Lake Bryan is a census-designated place (CDP) in Brazos County, Texas, United States, situated around a reservoir of the same name managed by Bryan Texas Utilities. The population was 2,060 at the 2020 census. It is part of the Bryan–College Station metropolitan area.

==Geography==
Lake Bryan is located along the northwestern border of Brazos County. It is bordered to the southeast by the city of Bryan and to the northwest by Robertson County. U.S. Route 190 forms the northeastern edge of the CDP, leading southeast around Bryan and northwest 13 mi to Hearne.

According to the United States Census Bureau, the CDP has a total area of 26.4 km2, of which 23.7 sqkm is land and 2.7 sqkm, or 10.15%, is water.

==Demographics==

Lake Bryan first appeared as a census designated place in the 2010 U.S. census.

Historical population
| Census | Pop. | Note | %± |
| 2010 | 1,728 |  | — |
| 2020 | 2,060 |  | 19.2% |
U.S. Decennial Census 1850–1900 1910 1920 1930 1940 1950 1960 1970 1980 1990 2000 2010 2020

===2020 census===

Lake Bryan CDP, Texas – Racial and ethnic composition Note: the US Census treats Hispanic/Latino as an ethnic category. This table excludes Latinos from the racial categories and assigns them to a separate category. Hispanics/Latinos may be of any race.
| Race / Ethnicity (NH = Non-Hispanic) | Pop 2010 | Pop 2020 | % 2010 | % 2020 |
|---|---|---|---|---|
| White alone (NH) | 788 | 652 | 45.60% | 31.65% |
| Black or African American alone (NH) | 104 | 75 | 6.02% | 3.64% |
| Native American or Alaska Native alone (NH) | 2 | 6 | 0.12% | 0.29% |
| Asian alone (NH) | 2 | 0 | 0.12% | 0.00% |
| Pacific Islander alone (NH) | 4 | 0 | 0.23% | 0.00% |
| Other race alone (NH) | 2 | 22 | 0.12% | 1.07% |
| Mixed race or Multiracial (NH) | 6 | 56 | 0.35% | 2.72% |
| Hispanic or Latino (any race) | 820 | 1,249 | 47.45% | 60.63% |
| Total | 1,728 | 2,060 | 100.00% | 100.00% |

As of the 2020 United States census, there were 2,060 people, 426 households, and 301 families residing in the CDP.

==Education==
The community is served by Bryan Independent School District (BISD).

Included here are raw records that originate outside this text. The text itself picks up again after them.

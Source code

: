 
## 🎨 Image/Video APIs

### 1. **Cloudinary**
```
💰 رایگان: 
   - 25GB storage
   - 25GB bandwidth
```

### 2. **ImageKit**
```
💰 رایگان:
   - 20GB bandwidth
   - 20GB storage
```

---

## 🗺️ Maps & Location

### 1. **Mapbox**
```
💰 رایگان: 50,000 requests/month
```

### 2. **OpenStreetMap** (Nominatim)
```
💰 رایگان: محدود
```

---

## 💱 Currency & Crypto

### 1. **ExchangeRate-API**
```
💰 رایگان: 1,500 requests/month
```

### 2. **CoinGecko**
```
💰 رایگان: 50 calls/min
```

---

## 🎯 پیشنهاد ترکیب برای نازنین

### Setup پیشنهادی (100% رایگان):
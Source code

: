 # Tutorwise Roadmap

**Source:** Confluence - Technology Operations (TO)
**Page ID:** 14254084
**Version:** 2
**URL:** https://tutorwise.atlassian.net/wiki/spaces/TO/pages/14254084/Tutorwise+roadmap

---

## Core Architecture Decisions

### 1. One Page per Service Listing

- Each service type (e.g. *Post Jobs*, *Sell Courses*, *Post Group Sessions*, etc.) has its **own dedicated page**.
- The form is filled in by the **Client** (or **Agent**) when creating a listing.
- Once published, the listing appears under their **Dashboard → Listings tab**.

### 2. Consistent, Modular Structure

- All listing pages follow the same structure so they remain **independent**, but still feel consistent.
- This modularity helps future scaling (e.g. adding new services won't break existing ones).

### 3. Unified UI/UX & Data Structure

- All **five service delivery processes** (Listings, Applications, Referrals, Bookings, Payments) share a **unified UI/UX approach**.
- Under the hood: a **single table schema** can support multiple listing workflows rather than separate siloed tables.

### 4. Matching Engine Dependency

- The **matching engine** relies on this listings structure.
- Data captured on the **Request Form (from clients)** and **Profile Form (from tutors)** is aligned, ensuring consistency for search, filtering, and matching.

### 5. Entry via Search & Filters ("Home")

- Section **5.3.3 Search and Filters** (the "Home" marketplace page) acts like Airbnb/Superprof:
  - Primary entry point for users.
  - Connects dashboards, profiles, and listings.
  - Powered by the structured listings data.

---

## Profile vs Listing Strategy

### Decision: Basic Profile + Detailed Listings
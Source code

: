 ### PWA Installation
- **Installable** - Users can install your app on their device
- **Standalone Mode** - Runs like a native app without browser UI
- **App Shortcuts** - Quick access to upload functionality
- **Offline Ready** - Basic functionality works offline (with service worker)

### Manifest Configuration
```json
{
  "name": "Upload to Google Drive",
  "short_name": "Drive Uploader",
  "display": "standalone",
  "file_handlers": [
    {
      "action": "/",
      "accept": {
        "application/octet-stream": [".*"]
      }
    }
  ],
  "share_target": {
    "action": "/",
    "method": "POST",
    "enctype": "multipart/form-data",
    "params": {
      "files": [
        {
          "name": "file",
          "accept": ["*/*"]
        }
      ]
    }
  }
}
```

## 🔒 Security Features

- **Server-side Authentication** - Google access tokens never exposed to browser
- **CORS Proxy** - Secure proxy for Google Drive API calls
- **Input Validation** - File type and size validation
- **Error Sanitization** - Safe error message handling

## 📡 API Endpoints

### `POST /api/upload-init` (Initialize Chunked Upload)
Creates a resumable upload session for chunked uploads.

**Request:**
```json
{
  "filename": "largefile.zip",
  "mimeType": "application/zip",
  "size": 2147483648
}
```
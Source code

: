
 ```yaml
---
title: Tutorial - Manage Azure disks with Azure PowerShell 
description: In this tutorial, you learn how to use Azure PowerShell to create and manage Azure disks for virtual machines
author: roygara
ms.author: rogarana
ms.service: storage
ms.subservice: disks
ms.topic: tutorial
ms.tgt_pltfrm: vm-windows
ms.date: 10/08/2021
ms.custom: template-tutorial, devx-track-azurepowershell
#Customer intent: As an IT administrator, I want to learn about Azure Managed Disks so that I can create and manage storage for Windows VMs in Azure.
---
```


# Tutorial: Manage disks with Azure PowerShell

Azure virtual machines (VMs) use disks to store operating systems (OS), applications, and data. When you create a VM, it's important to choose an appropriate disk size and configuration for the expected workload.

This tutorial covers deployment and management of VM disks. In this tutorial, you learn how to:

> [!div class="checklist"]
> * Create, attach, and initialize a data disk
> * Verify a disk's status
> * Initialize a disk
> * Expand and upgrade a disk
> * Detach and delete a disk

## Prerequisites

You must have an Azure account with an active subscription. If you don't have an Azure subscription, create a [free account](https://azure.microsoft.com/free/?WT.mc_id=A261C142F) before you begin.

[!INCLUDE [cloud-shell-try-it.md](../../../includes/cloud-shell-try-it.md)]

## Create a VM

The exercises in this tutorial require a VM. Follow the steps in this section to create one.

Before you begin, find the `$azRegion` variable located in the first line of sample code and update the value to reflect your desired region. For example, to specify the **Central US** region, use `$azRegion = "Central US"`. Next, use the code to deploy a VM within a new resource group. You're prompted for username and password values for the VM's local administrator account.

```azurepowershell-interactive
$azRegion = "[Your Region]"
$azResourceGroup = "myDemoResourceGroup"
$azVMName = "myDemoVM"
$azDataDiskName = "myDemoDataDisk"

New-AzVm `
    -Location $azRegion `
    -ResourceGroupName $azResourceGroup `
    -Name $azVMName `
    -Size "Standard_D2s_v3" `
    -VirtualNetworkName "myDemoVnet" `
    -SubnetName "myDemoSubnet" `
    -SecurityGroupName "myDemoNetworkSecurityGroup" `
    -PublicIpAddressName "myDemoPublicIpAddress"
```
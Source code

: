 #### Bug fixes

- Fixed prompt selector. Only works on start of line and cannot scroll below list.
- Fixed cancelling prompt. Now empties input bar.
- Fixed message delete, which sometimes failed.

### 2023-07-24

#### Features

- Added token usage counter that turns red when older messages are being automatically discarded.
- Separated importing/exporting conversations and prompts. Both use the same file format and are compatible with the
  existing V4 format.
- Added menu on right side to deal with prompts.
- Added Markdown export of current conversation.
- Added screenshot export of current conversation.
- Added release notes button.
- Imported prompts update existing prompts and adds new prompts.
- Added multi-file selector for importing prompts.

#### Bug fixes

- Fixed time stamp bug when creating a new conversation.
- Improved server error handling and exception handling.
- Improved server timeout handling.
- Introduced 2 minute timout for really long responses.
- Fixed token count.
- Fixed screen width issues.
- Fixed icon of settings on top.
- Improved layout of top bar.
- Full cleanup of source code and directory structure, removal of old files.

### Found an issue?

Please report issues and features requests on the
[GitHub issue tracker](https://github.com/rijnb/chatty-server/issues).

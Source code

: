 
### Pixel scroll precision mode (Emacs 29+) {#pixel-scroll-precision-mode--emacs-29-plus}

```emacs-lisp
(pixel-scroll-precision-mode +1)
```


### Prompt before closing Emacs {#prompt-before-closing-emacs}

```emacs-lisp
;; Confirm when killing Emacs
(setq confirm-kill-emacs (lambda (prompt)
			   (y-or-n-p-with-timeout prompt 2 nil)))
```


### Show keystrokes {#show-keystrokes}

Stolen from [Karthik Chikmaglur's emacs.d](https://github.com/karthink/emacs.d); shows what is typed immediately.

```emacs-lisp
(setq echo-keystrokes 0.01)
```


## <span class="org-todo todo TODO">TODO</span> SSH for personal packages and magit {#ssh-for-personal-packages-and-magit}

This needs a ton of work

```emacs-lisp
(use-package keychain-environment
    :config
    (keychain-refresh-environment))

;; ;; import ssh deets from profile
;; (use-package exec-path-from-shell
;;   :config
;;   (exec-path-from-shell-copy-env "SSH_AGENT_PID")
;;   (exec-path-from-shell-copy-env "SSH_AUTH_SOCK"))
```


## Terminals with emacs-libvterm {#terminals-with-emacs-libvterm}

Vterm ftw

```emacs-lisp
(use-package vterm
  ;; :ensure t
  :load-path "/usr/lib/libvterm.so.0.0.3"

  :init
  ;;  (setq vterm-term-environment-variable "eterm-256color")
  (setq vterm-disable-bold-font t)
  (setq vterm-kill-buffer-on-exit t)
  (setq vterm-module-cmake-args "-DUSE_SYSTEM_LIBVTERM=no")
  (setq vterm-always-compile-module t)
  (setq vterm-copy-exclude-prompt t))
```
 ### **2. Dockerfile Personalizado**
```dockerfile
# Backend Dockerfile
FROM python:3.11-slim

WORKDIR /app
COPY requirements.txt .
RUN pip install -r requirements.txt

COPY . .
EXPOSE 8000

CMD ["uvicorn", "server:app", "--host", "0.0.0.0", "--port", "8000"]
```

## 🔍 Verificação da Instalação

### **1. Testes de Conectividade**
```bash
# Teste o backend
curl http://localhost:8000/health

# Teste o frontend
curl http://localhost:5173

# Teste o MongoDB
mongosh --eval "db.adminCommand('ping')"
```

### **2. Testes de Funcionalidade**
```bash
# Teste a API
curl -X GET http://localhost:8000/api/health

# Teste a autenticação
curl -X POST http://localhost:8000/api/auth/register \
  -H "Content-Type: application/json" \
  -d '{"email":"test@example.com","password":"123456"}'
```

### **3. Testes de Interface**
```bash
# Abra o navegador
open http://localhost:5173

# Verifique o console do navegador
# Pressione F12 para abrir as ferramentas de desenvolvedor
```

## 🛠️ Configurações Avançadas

Almost all of the CDP is zoned to Kemp Elementary School and Jane Long Middle School, with two parcels in the zones of Navarro Elementary School and Rayburn Intermediate School. Bilingual students zoned to Kemp attend Kemp-Carver Elementary School while bilingual students zoned to Navarro attend Navarro. All of Lake Bryan is zoned to Davila Middle School and Rudder High School.